The city of Springfield has posted on its website the full text of the host community agreement between the city and MGM Resorts International which is proposing to build an $800 million resort casino in the south end of the city’s downtown. The agreement, signed by Mayor Domenic Sarno and MGM Springfield President Bill Hornbuckle earlier this week,will be formally transmitted to the Springfield City Council on Monday.
City Council President James Ferrera said he will schedule special meetings if necessary next week for the council to ask questions about the agreement and vote on it.
Longtime city councilor Kateri Walsh said there is a lot of excitement in Springfield about MGM’s proposal and the council does not want to dampen the enthusiasm by dragging its feet. She said the consensus is the mayor negotiated a good deal for the city.
Michael Kogut, who heads Springfield Citizens Against Casino Gaming ,is trying to convince city councilors to wait until November to hold the voter referendum.
The casino opponents don’t have a website, or lawn signs or bumper stickers. MGM has spent millions already to promote its Springfield casino project. Part of this was to win community support in the competition with Penn National Gaming, which had proposed a resort casino in another part of downtown.
Hornbuckle said MGM is counting on the voter referendum to demonstrate to the Massachusetts Gaming Commission that there is strong community support for the project.
MGM is expecting to compete for the lone casino license available in western Massachusetts with projects in Palmer and in West Springfield.
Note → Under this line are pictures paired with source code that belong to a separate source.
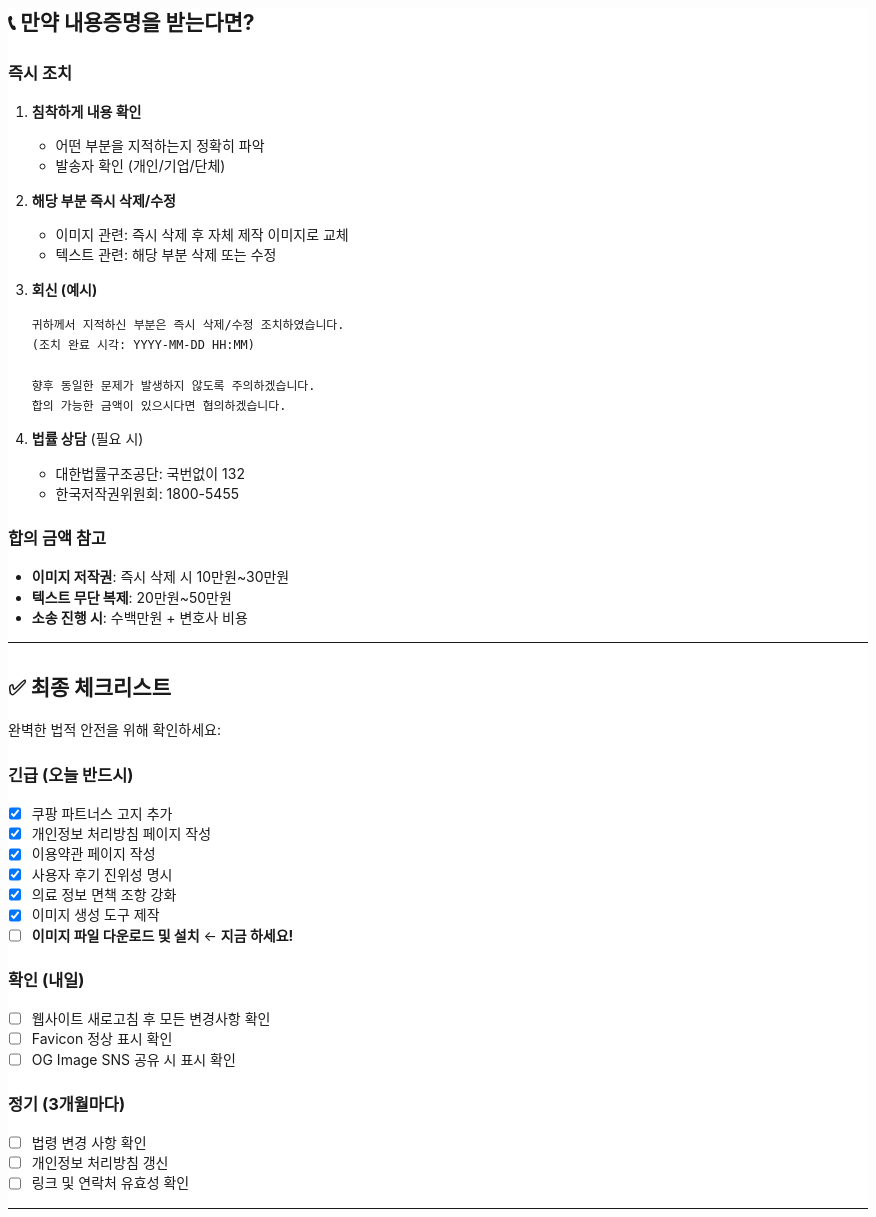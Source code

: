 ## 📞 만약 내용증명을 받는다면?

### 즉시 조치
1. **침착하게 내용 확인**
   - 어떤 부분을 지적하는지 정확히 파악
   - 발송자 확인 (개인/기업/단체)

2. **해당 부분 즉시 삭제/수정**
   - 이미지 관련: 즉시 삭제 후 자체 제작 이미지로 교체
   - 텍스트 관련: 해당 부분 삭제 또는 수정

3. **회신 (예시)**
   ```
   귀하께서 지적하신 부분은 즉시 삭제/수정 조치하였습니다.
   (조치 완료 시각: YYYY-MM-DD HH:MM)

   향후 동일한 문제가 발생하지 않도록 주의하겠습니다.
   합의 가능한 금액이 있으시다면 협의하겠습니다.
   ```

4. **법률 상담** (필요 시)
   - 대한법률구조공단: 국번없이 132
   - 한국저작권위원회: 1800-5455

### 합의 금액 참고
- **이미지 저작권**: 즉시 삭제 시 10만원~30만원
- **텍스트 무단 복제**: 20만원~50만원
- **소송 진행 시**: 수백만원 + 변호사 비용

---

## ✅ 최종 체크리스트

완벽한 법적 안전을 위해 확인하세요:

### 긴급 (오늘 반드시)
- [x] 쿠팡 파트너스 고지 추가
- [x] 개인정보 처리방침 페이지 작성
- [x] 이용약관 페이지 작성
- [x] 사용자 후기 진위성 명시
- [x] 의료 정보 면책 조항 강화
- [x] 이미지 생성 도구 제작
- [ ] **이미지 파일 다운로드 및 설치** ← **지금 하세요!**

### 확인 (내일)
- [ ] 웹사이트 새로고침 후 모든 변경사항 확인
- [ ] Favicon 정상 표시 확인
- [ ] OG Image SNS 공유 시 표시 확인

### 정기 (3개월마다)
- [ ] 법령 변경 사항 확인
- [ ] 개인정보 처리방침 갱신
- [ ] 링크 및 연락처 유효성 확인

---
A voter-approved host community agreement is a prerequisite for a casino operator to seek a license from the gaming commission.
MGM’s Springfield project has been well received by key members of the city’s business, cultural and minority communities. Jose Claudio, of the New North Citizens Council, had supported Penn’s rival casino project, but is now on board with MGM
Springfield business owner Richard Rousseau said the casino project marks a real turning point in the city’s history.
The host community agreement commits MGM to specific building designs, employment goals, and annual payments to the city that total more than $25 million. There are other “ perks” such as a downtown skating rink, improvements to parks and golf courses, and 50 units of downtown housing. MGM will also book a dozen events a year in existing entertainment venues in Springfield for the next eight years.